[Saved data entries]
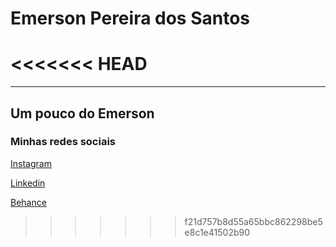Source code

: # Emerson Pereira dos Santos

<<<<<<< HEAD
=======
---
## Um pouco do Emerson

### Minhas redes sociais
[Instagram](https://www.instagram.com/emers0mn/)


[Linkedin](https://www.linkedin.com/in/emerson-pereira-34aa8a150/)


[Behance](https://www.behance.net/emersonpereira6)
>>>>>>> f21d757b8d55a65bbc862298be5e8c1e41502b90
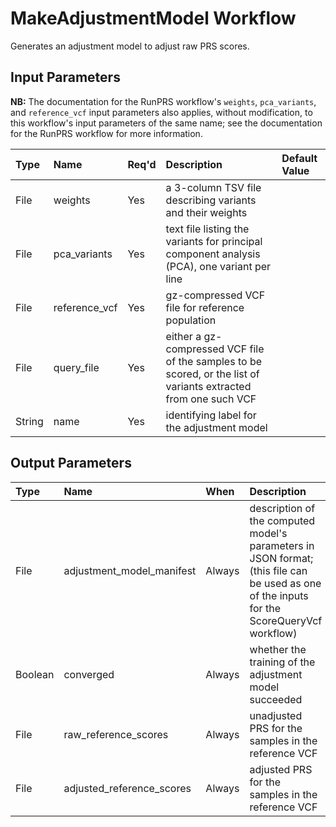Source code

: # MakeAdjustmentModel Workflow

Generates an adjustment model to adjust raw PRS scores.

## Input Parameters

**NB:** The documentation for the RunPRS workflow's
<code>weights</code>, <code>pca_variants</code>, and
<code>reference_vcf</code> input parameters also applies, without
modification, to this workflow's input parameters of the same name;
see the documentation for the RunPRS workflow for more information.

| Type   | Name          | Req'd | Description | Default Value |
| :---   | :---          | :---  | :---        | :--- |
| File   | weights       | Yes   | a 3-column TSV file describing variants and their weights | |
| File   | pca_variants  | Yes   | text file listing the variants for principal component analysis (PCA), one variant per line | |
| File   | reference_vcf | Yes   | gz-compressed VCF file for reference population | |
| File   | query_file    | Yes   | either a gz-compressed VCF file of the samples to be scored, or the list of variants extracted from one such VCF | |
| String | name          | Yes   | identifying label for the adjustment model | |

## Output Parameters

| Type    | Name                      | When   | Description |
| :---    | :---                      | :---   | :---        |
| File    | adjustment_model_manifest | Always | description of the computed model's parameters in JSON format; (this file can be used as one of the inputs for the ScoreQueryVcf workflow) |
| Boolean | converged                 | Always | whether the training of the adjustment model succeeded |
| File    | raw_reference_scores      | Always | unadjusted PRS for the samples in the reference VCF |
| File    | adjusted_reference_scores | Always | adjusted PRS for the samples in the reference VCF |
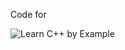 Code for 

![Learn C++ by Example](https://github.com/doctorlove/BootstrapCpp/assets/613125/efe7ef13-8952-4598-a53d-53b59bd7b9ad)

### Task requirements
Because only the text is wanted, repeat all the entries exactly and leave out the pictures.

### Exercise response
Source code

: # Emerson Pereira dos Santos

<<<<<<< HEAD
=======
---
## Um pouco do Emerson

### Minhas redes sociais
[Instagram](https://www.instagram.com/emers0mn/)


[Linkedin](https://www.linkedin.com/in/emerson-pereira-34aa8a150/)


[Behance](https://www.behance.net/emersonpereira6)
>>>>>>> f21d757b8d55a65bbc862298be5e8c1e41502b90
Source code

: # MakeAdjustmentModel Workflow

Generates an adjustment model to adjust raw PRS scores.

## Input Parameters

**NB:** The documentation for the RunPRS workflow's
<code>weights</code>, <code>pca_variants</code>, and
<code>reference_vcf</code> input parameters also applies, without
modification, to this workflow's input parameters of the same name;
see the documentation for the RunPRS workflow for more information.

| Type   | Name          | Req'd | Description | Default Value |
| :---   | :---          | :---  | :---        | :--- |
| File   | weights       | Yes   | a 3-column TSV file describing variants and their weights | |
| File   | pca_variants  | Yes   | text file listing the variants for principal component analysis (PCA), one variant per line | |
| File   | reference_vcf | Yes   | gz-compressed VCF file for reference population | |
| File   | query_file    | Yes   | either a gz-compressed VCF file of the samples to be scored, or the list of variants extracted from one such VCF | |
| String | name          | Yes   | identifying label for the adjustment model | |

## Output Parameters

| Type    | Name                      | When   | Description |
| :---    | :---                      | :---   | :---        |
| File    | adjustment_model_manifest | Always | description of the computed model's parameters in JSON format; (this file can be used as one of the inputs for the ScoreQueryVcf workflow) |
| Boolean | converged                 | Always | whether the training of the adjustment model succeeded |
| File    | raw_reference_scores      | Always | unadjusted PRS for the samples in the reference VCF |
| File    | adjusted_reference_scores | Always | adjusted PRS for the samples in the reference VCF |
 Code for 

![Learn C++ by Example](https://github.com/doctorlove/BootstrapCpp/assets/613125/efe7ef13-8952-4598-a53d-53b59bd7b9ad)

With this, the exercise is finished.